Actor Martin Milner gets a great scene where his Officer Pete Malloy character has to figure out a way of saving a baby from a suicidal lunatic. Writer/Director/Producer and here, Actor Zalman King puts in a perfectly creepy performance of the would-be baby killer. Milner begins, playing the scene all sweet and tender - to the crazed young man. Ever so slowly and carefully, Malloy changes tactics to a successful attack of words. The baby saved, Milner then has Malloy practically collapse onto a sofa in exasperated relief. Both actors are exceptional in the scene.
One observation though: From the outside, the home in which the lunatic is threatening the baby and it's Mother, looks very nice. A nice house in a nice neighborhood. On the inside, the house is horribly drab and dreary. The interior is gloomy and downright depressing. I just wonder as to why such an awful set design was used for this scene. The Mother is dressed very nicely. Her surroundings look like a drug-den.
The majority of the episode has Malloy and Reed dealing with a nasty, hulking brute who has been unsuccessfully trying to terrorize a woman in an otherwise nice suburban neighborhood. She witnessed the brute's son commit a crime and is to testify in court against the kid. It was sort of surprising to hear that a dead cat was thrown through a window of the woman's house. Gross, but of course, the cat certainly wasn't seen. Gruesome, when you remember that the incidents seen in Adam-12 are true. So says the end credits of every episode.
There's an interesting scene in a bar where Malloy lies to a bartender. This concerns a possible police-prevented break-in via the bar's back door the night prior.

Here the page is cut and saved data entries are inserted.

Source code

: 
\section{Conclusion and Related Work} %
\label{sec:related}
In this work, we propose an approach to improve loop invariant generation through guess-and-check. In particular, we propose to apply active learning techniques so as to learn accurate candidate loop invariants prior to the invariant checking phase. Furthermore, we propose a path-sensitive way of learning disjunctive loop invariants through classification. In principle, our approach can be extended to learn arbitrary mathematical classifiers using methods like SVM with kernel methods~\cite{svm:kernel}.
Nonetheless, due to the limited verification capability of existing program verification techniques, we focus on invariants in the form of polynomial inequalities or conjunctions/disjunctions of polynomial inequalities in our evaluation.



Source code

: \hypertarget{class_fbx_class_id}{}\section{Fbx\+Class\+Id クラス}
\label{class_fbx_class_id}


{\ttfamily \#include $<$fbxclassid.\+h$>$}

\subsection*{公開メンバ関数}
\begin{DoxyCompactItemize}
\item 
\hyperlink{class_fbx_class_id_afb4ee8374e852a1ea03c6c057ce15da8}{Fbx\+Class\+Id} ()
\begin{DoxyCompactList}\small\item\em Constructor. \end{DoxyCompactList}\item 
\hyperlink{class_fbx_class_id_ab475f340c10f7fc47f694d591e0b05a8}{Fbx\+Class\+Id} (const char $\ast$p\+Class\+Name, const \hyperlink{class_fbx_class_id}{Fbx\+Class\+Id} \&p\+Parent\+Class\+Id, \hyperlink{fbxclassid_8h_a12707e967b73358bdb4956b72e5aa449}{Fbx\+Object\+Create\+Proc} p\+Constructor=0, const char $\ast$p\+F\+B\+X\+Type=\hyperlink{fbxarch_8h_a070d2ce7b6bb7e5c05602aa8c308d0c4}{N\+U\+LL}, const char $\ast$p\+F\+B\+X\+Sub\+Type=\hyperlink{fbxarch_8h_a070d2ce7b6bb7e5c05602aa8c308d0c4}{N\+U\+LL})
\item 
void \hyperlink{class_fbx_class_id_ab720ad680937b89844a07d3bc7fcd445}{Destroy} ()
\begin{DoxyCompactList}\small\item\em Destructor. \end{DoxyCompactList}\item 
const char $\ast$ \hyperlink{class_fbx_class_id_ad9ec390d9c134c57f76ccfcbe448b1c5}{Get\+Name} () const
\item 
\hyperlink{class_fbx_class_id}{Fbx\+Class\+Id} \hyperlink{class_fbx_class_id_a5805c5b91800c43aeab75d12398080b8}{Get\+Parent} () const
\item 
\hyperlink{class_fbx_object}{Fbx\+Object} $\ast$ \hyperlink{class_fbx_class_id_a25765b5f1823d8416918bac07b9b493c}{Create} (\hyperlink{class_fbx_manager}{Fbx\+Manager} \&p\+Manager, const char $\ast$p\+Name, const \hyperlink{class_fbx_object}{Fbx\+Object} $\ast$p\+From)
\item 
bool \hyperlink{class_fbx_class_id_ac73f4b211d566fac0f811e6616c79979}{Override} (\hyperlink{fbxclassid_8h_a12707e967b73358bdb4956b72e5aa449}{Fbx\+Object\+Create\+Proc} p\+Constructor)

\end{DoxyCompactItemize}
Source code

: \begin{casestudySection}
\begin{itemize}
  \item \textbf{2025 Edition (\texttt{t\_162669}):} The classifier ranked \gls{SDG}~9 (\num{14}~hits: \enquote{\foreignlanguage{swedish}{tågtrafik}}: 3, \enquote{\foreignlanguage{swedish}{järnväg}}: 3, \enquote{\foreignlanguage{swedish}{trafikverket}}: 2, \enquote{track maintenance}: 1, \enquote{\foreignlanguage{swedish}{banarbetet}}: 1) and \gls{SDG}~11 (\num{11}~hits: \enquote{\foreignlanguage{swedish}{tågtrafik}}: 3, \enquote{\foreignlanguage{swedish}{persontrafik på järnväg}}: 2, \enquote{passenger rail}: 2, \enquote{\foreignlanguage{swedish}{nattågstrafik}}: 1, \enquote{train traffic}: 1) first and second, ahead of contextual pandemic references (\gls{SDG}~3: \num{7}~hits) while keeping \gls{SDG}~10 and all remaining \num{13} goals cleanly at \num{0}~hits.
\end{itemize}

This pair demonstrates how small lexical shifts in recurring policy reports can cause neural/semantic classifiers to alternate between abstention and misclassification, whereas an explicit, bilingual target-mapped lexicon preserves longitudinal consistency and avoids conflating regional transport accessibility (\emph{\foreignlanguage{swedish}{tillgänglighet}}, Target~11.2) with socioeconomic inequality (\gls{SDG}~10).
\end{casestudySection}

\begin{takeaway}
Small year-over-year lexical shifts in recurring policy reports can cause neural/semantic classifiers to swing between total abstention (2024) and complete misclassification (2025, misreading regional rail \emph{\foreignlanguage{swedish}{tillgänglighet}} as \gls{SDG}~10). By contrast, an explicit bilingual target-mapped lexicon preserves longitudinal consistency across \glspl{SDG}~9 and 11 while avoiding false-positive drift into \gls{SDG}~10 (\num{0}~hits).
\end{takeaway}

Malloy really just wanted to get the bartender out of view of customers so he could pump the guy for some information. (Regarding the dead-cat tossing brute.) Besides the bartender, and perhaps Reed, Malloy had me fooled.
The highlight of the episode though comes from actor Kent McCord as probationary Officer Jim Reed. At the top of the episode, Malloy gives Reed one job to do. Gas up the squad car. Reed does, but he also cracks up the squad car. He puts a dent in the passenger-side front panel. (Reed has already forgotten Malloy's advice pertaining to the squad, from the first episode. You take care of it, it will take care of you. Oh well.) Reed tries to convince himself that it's hardly noticable, but pretty much every person who sees the squad that day immediately comments on the dent. Even a group of kids who come running up to the squad, possibly mistaking it for an Ice Cream truck. (Because they're all incredibly thrilled to see a squad car.) I thought the eldest of the kids, a boy named Harold, was being played by Barry Williams. Williams was later oldest son Greg, on "The Brady Bunch". It's not him, but it sure looks like him. Barry Williams will show up on Adam-12 in time.
Officer Reed spends pretty much the entire episode more focused on the dent than on his work. He frets about it constantly to the point of irritation for Malloy. Reed worries about this dent and accident remaining forever a "dent" on his official record with the department. Upset that seemingly every citizen in Los Angeles notices the dent, points at it and laughs, Reed says he might as well paint it red and hang a sign on it. Malloy assures him that everybody so far has spotted the dent, no problem.
Malloy eventually speaks to the Lieutenant Officer in charge regarding the dent and basically gets Reed off the proverbial hook. Unfortunately, that's where the ordeal of the dent concludes. We don't get to see Reed collapse in a pool filled with tears of relief (Ah... so soothing!) that he won't be fired or held for the cost of the repair.
Another very good episode of Adam-12.